A larger money supply is believed to lower market interest rates, making it less expensive for businesses to borrow and vice versa, helping to spur real growth in the economy. However, recent GDP numbers show slow growth in the Nigerian economy.
According to the NBS, Nigeria’s GDP grew by 2.25% year-on-year in real terms in the third quarter of 2022, lower than the 3.54% and 4.03% printed in the previous quarter and the corresponding period of last year respectively.
Scientific studies have also established a significant relationship between money supply and economic growth, which is not currently playing out in the case of the African giant, following other headwinds keeping productivity below desired levels.
Some of these factors include depreciating exchange rate, ease of doing business, infrastructural deficit, rising prices, and massive brain drains amongst others.
CBN’s recent actions: The Central Bank last month announced the designing of the naira for N200, N500, and N1000 denominations, which began circulation on 15th December 2022 and is expected to be in use simultaneously as the old note till 31st January 2023.
The decision according to the apex bank was made in light of growing cases of naira counterfeiting and currency hoarding. “In recent times, however, currency management has faced several daunting challenges that have continued to grow in scale and sophistication with attendant and unintended consequences for the integrity of both the CBN and the country,”
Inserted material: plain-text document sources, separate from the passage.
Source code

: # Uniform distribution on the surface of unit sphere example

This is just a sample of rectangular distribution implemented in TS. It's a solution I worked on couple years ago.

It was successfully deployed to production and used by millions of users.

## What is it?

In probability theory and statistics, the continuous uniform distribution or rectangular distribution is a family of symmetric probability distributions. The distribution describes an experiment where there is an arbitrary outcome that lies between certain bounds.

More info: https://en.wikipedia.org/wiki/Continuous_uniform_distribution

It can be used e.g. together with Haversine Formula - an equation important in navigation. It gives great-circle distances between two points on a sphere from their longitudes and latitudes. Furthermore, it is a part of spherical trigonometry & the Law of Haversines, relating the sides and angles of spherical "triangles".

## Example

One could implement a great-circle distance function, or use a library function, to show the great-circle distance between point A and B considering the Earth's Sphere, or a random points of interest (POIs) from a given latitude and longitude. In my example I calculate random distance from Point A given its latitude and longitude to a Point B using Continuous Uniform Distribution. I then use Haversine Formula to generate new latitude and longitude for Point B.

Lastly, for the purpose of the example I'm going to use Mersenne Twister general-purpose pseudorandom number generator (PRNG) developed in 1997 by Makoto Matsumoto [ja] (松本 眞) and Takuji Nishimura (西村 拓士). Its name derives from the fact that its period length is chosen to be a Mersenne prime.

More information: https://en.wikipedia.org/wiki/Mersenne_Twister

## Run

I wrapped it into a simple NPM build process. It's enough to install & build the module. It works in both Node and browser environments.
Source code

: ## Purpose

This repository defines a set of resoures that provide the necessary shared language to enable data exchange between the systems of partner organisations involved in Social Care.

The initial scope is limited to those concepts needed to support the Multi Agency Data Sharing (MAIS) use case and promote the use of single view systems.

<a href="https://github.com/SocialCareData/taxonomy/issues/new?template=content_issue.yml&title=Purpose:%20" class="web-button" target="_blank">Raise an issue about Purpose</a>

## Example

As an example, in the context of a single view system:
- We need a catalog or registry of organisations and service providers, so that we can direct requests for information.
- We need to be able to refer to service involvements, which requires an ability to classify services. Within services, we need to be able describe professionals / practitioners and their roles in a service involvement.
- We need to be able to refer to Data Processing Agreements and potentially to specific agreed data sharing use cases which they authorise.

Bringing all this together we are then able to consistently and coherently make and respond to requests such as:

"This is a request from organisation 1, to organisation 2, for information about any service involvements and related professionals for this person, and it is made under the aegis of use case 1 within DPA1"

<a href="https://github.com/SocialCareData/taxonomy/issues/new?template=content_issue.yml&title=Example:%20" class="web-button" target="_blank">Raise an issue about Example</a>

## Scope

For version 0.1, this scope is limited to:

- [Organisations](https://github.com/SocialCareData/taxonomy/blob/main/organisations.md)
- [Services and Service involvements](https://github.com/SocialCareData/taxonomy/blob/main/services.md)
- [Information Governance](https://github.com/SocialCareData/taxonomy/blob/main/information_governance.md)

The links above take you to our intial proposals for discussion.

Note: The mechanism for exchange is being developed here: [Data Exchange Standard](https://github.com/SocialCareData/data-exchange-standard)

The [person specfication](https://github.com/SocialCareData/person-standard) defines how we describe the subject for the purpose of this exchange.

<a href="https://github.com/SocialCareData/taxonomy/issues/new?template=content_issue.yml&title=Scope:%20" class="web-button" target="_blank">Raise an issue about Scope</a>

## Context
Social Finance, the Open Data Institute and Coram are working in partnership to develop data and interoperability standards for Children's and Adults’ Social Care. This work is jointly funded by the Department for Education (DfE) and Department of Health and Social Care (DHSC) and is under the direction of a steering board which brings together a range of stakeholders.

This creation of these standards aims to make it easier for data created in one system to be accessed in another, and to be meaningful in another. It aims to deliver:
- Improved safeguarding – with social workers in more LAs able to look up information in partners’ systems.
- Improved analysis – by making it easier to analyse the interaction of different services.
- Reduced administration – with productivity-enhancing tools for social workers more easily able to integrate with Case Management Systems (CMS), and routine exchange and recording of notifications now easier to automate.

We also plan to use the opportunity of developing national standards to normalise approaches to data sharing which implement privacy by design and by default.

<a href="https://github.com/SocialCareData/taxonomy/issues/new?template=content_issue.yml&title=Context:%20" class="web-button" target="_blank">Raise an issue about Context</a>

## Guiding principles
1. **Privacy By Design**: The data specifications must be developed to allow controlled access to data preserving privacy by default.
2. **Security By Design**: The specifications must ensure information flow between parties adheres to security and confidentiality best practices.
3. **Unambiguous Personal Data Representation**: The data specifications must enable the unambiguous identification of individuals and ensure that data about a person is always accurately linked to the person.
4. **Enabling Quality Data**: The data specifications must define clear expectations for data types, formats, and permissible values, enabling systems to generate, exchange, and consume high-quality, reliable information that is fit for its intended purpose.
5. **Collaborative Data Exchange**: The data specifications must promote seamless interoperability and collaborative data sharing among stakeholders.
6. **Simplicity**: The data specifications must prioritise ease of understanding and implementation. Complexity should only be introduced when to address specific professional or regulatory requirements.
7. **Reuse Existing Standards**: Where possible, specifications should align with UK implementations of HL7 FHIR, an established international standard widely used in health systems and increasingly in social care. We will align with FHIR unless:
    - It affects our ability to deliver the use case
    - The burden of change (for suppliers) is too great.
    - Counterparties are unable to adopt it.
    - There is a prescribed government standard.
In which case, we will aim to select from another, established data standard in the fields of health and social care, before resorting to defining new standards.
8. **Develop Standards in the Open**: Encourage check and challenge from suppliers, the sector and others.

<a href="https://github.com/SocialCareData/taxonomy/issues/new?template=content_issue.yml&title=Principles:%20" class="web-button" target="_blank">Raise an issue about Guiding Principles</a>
“In recent years, the CBN has recorded significantly higher rates of counterfeiting especially at the higher denominations of N500 and N1,000 banknotes. Although global best practice is for central banks to redesign, produce and circulate new local legal tender every 5–8 years, the Naira has not been redesigned in the last 20 years.”
In September 2022, the CBN during its MPC briefing announced the increase of the Cash Reserve Requirement (CRR) to a minimum of 32.5% in a bid to mop-up excess liquidity in the economy.
Also, in November, the regulatory body ordered commercial banks to reduce the maximum weekly limit for cash withdrawal across all individuals and corporate organizations to N100,000 and N500,000 respectively.
This was however reviewed upward to N500,000 for individuals and N5 million for corporate organizations.
In the same vein, the CBN noted that the bank will be reducing the amount of higher denominations in circulation, by ordering banks to only load N200 and less into their ATMs from January.
The Bank also encouraged the use of alternative channels such as internet banking, mobile banking apps, USSD, cards/POS, and the eNaira to carry out financial transactions going forward.